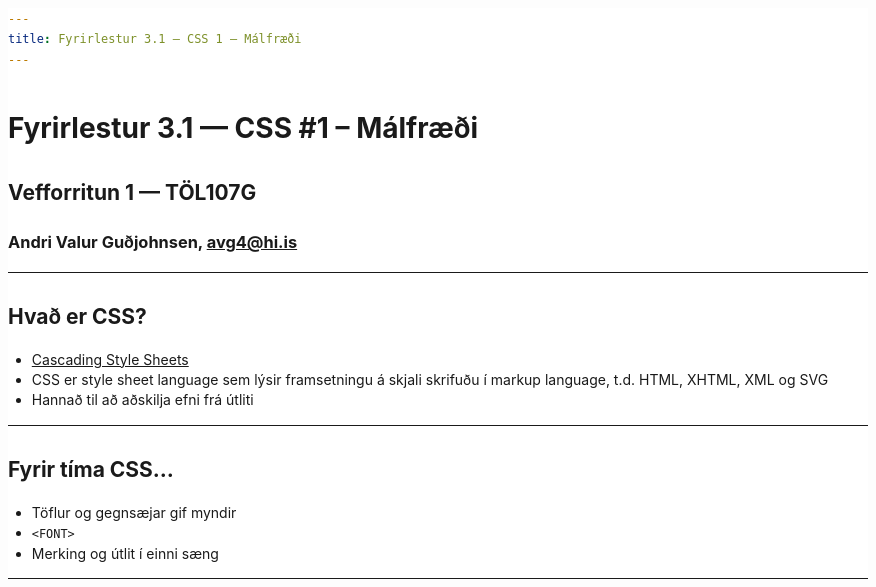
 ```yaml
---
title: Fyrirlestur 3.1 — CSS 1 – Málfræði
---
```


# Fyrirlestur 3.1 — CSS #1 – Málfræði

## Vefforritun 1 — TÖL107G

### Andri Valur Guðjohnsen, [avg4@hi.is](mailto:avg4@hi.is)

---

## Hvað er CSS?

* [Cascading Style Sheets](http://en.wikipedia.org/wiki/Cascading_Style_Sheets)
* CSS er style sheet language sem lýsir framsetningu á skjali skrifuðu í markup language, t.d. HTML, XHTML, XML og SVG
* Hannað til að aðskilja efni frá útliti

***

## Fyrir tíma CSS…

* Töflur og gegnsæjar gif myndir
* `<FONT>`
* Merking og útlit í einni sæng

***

===============

None of the images should be copied, but every entry must be given again exactly.

* Answer section *
 ```yaml
---
title: Fyrirlestur 3.1 — CSS 1 – Málfræði
---
```


# Fyrirlestur 3.1 — CSS #1 – Málfræði

## Vefforritun 1 — TÖL107G

### Andri Valur Guðjohnsen, [avg4@hi.is](mailto:avg4@hi.is)

---

## Hvað er CSS?

* [Cascading Style Sheets](http://en.wikipedia.org/wiki/Cascading_Style_Sheets)
* CSS er style sheet language sem lýsir framsetningu á skjali skrifuðu í markup language, t.d. HTML, XHTML, XML og SVG
* Hannað til að aðskilja efni frá útliti

***

## Fyrir tíma CSS…

* Töflur og gegnsæjar gif myndir
* `<FONT>`
* Merking og útlit í einni sæng

***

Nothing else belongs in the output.